The Eyes of Buddha (also called Buddha eyes or Wisdom eyes) is a symbol used in Buddhist art. The symbol depicts two half-closed eyes, a style sometimes referred to as the Adamantine View (Vajradrsti). In between and slightly above the eyes is a circle or spiral which represents the urna, one of the thirty-two characteristics of a great man (Mahāpuruṣalakṣaṇa) in Buddhism. Directly below the urna is a curly symbol stylized as १, which represents the number one in Devanagari numerals. The curly symbol, which represents either a nose or a divine fire emanating from the urna above, symbolizes unity.

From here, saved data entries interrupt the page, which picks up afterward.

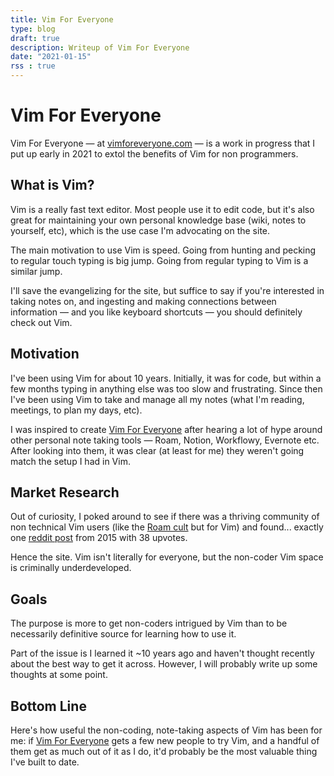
```yaml
---
title: Vim For Everyone
type: blog
draft: true
description: Writeup of Vim For Everyone
date: "2021-01-15"
rss : true
---
```



# Vim For Everyone
Vim For Everyone — at [vimforeveryone.com](https://www.vimforeveryone.com)
— is a work in progress that I put up early in 2021 to extol the benefits of
Vim for non programmers.

## What is Vim?
Vim is a really fast text editor. Most people use it to edit code, but it's
also great for maintaining your own personal knowledge base (wiki, notes to
yourself, etc), which is the use case I'm advocating on the site.

The main motivation to use Vim is speed. Going from hunting and pecking to
regular touch typing is big jump. Going from regular typing to Vim is
a similar jump.

I'll save the evangelizing for the site, but suffice to say if you're
interested in taking notes on, and ingesting and making connections between
information — and you like keyboard shortcuts — you should definitely check out
Vim.

## Motivation
I've been using Vim for about 10 years. Initially, it was for code, but within
a few months typing in anything else was too slow and frustrating. Since then
I've been using Vim to take and manage all my notes (what I'm reading,
meetings, to plan my days, etc).

I was inspired to create [Vim For Everyone](https://vimforeveryone.com) after
hearing a lot of hype around other personal note taking tools — Roam, Notion,
Workflowy, Evernote etc. After looking into them, it was clear (at least for
me) they weren't going match the setup I had in Vim.

## Market Research
Out of curiosity, I poked around to see if there was a thriving community of
non technical Vim users (like the [Roam
cult](https://tobiasbru.medium.com/the-history-of-roam-research-and-the-roamcult-4c1e1897633d)
but for Vim) and found... exactly one [reddit
post](https://www.reddit.com/r/vim/comments/3wpour/is_vim_useful_to_nonprogrammers_or_is_it_only/)
from 2015 with 38 upvotes.

Hence the site. Vim isn't literally for everyone, but the non-coder Vim space
is criminally underdeveloped.

## Goals
The purpose is more to get non-coders intrigued by Vim than to be necessarily
definitive source for learning how to use it. 

Part of the issue is I learned it ~10 years ago and haven't thought recently
about the best way to get it across. However, I will probably write up some
thoughts at some point.

## Bottom Line
Here's how useful the non-coding, note-taking aspects of Vim has been for me:
if [Vim For Everyone](https://vimforeveryone) gets a few new people to try
Vim, and a handful of them get as much out of it as I do, it'd probably be the
most valuable thing I've built to date.

<comments/>
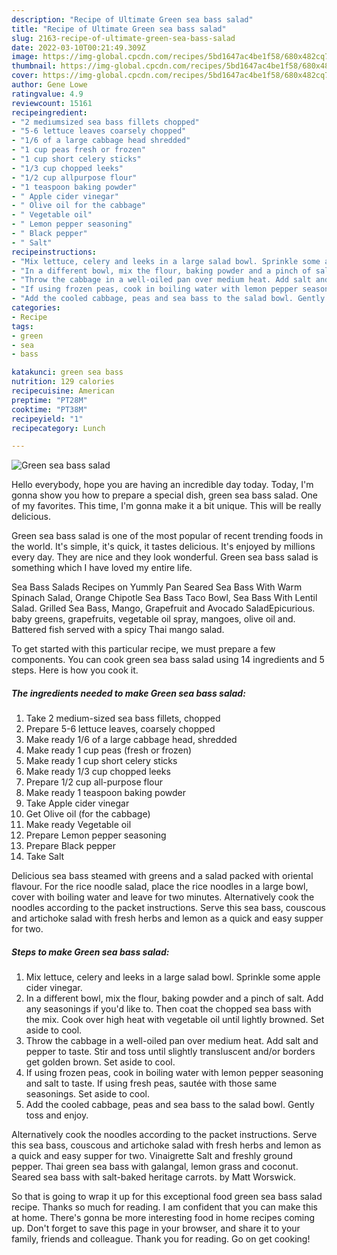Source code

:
 ```yaml
---
description: "Recipe of Ultimate Green sea bass salad"
title: "Recipe of Ultimate Green sea bass salad"
slug: 2163-recipe-of-ultimate-green-sea-bass-salad
date: 2022-03-10T00:21:49.309Z
image: https://img-global.cpcdn.com/recipes/5bd1647ac4be1f58/680x482cq70/green-sea-bass-salad-recipe-main-photo.jpg
thumbnail: https://img-global.cpcdn.com/recipes/5bd1647ac4be1f58/680x482cq70/green-sea-bass-salad-recipe-main-photo.jpg
cover: https://img-global.cpcdn.com/recipes/5bd1647ac4be1f58/680x482cq70/green-sea-bass-salad-recipe-main-photo.jpg
author: Gene Lowe
ratingvalue: 4.9
reviewcount: 15161
recipeingredient:
- "2 mediumsized sea bass fillets chopped"
- "5-6 lettuce leaves coarsely chopped"
- "1/6 of a large cabbage head shredded"
- "1 cup peas fresh or frozen"
- "1 cup short celery sticks"
- "1/3 cup chopped leeks"
- "1/2 cup allpurpose flour"
- "1 teaspoon baking powder"
- " Apple cider vinegar"
- " Olive oil for the cabbage"
- " Vegetable oil"
- " Lemon pepper seasoning"
- " Black pepper"
- " Salt"
recipeinstructions:
- "Mix lettuce, celery and leeks in a large salad bowl. Sprinkle some apple cider vinegar."
- "In a different bowl, mix the flour, baking powder and a pinch of salt. Add any seasonings if you&#39;d like to. Then coat the chopped sea bass with the mix. Cook over high heat with vegetable oil until lightly browned. Set aside to cool."
- "Throw the cabbage in a well-oiled pan over medium heat. Add salt and pepper to taste. Stir and toss until slightly transluscent and/or borders get golden brown. Set aside to cool."
- "If using frozen peas, cook in boiling water with lemon pepper seasoning and salt to taste. If using fresh peas, sautée with those same seasonings. Set aside to cool."
- "Add the cooled cabbage, peas and sea bass to the salad bowl. Gently toss and enjoy."
categories:
- Recipe
tags:
- green
- sea
- bass

katakunci: green sea bass 
nutrition: 129 calories
recipecuisine: American
preptime: "PT28M"
cooktime: "PT38M"
recipeyield: "1"
recipecategory: Lunch

---
```



![Green sea bass salad](https://img-global.cpcdn.com/recipes/5bd1647ac4be1f58/680x482cq70/green-sea-bass-salad-recipe-main-photo.jpg)

Hello everybody, hope you are having an incredible day today. Today, I'm gonna show you how to prepare a special dish, green sea bass salad. One of my favorites. This time, I'm gonna make it a bit unique. This will be really delicious.

Green sea bass salad is one of the most popular of recent trending foods in the world. It's simple, it's quick, it tastes delicious. It's enjoyed by millions every day. They are nice and they look wonderful. Green sea bass salad is something which I have loved my entire life.

Sea Bass Salads Recipes on Yummly Pan Seared Sea Bass With Warm Spinach Salad, Orange Chipotle Sea Bass Taco Bowl, Sea Bass With Lentil Salad. Grilled Sea Bass, Mango, Grapefruit and Avocado SaladEpicurious. baby greens, grapefruits, vegetable oil spray, mangoes, olive oil and. Battered fish served with a spicy Thai mango salad.


To get started with this particular recipe, we must prepare a few components. You can cook green sea bass salad using 14 ingredients and 5 steps. Here is how you cook it.

<!--inarticleads1-->

##### The ingredients needed to make Green sea bass salad:

1. Take 2 medium-sized sea bass fillets, chopped
1. Prepare 5-6 lettuce leaves, coarsely chopped
1. Make ready 1/6 of a large cabbage head, shredded
1. Make ready 1 cup peas (fresh or frozen)
1. Make ready 1 cup short celery sticks
1. Make ready 1/3 cup chopped leeks
1. Prepare 1/2 cup all-purpose flour
1. Make ready 1 teaspoon baking powder
1. Take  Apple cider vinegar
1. Get  Olive oil (for the cabbage)
1. Make ready  Vegetable oil
1. Prepare  Lemon pepper seasoning
1. Prepare  Black pepper
1. Take  Salt


Delicious sea bass steamed with greens and a salad packed with oriental flavour. For the rice noodle salad, place the rice noodles in a large bowl, cover with boiling water and leave for two minutes. Alternatively cook the noodles according to the packet instructions. Serve this sea bass, couscous and artichoke salad with fresh herbs and lemon as a quick and easy supper for two. 

<!--inarticleads2-->

##### Steps to make Green sea bass salad:

1. Mix lettuce, celery and leeks in a large salad bowl. Sprinkle some apple cider vinegar.
1. In a different bowl, mix the flour, baking powder and a pinch of salt. Add any seasonings if you&#39;d like to. Then coat the chopped sea bass with the mix. Cook over high heat with vegetable oil until lightly browned. Set aside to cool.
1. Throw the cabbage in a well-oiled pan over medium heat. Add salt and pepper to taste. Stir and toss until slightly transluscent and/or borders get golden brown. Set aside to cool.
1. If using frozen peas, cook in boiling water with lemon pepper seasoning and salt to taste. If using fresh peas, sautée with those same seasonings. Set aside to cool.
1. Add the cooled cabbage, peas and sea bass to the salad bowl. Gently toss and enjoy.


Alternatively cook the noodles according to the packet instructions. Serve this sea bass, couscous and artichoke salad with fresh herbs and lemon as a quick and easy supper for two. Vinaigrette Salt and freshly ground pepper. Thai green sea bass with galangal, lemon grass and coconut. Seared sea bass with salt-baked heritage carrots. by Matt Worswick. 

So that is going to wrap it up for this exceptional food green sea bass salad recipe. Thanks so much for reading. I am confident that you can make this at home. There's gonna be more interesting food in home recipes coming up. Don't forget to save this page in your browser, and share it to your family, friends and colleague. Thank you for reading. Go on get cooking!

The Eyes of Buddha symbol represents the all-seeing eyes of the Buddha, or sometimes more specifically represents the eyes of the Ādibuddha.

==On stupas==
The Eyes of Buddha are painted onto the upper portions of many Tibetan-style stupas, mostly throughout Nepal. The symbol is painted on all four sides of the cube at the top of the stupa to symbolize the Buddha's wisdom seeing all things in all four cardinal directions. Two of the most well-known examples are the historic stupas at Swayambhunath and Boudhanath, which both comprise two of the seven Kathmandu Valley UNESCO World Heritage Site monuments located in Kathmandu in Nepal.

==Other uses==
Similar to its use on stupas, the symbol is painted on the upper portion of many caityas. The symbol is also sometimes inscribed on mani stones alongside the Sanskrit mantra Om mani padme hum as a form of prayer in Tibetan Buddhism.

The Eyes of Buddha are painted on the silo housing the world's largest kaleidoscope, the Kaatskill Kaleidoscope in Mount Tremper, New York.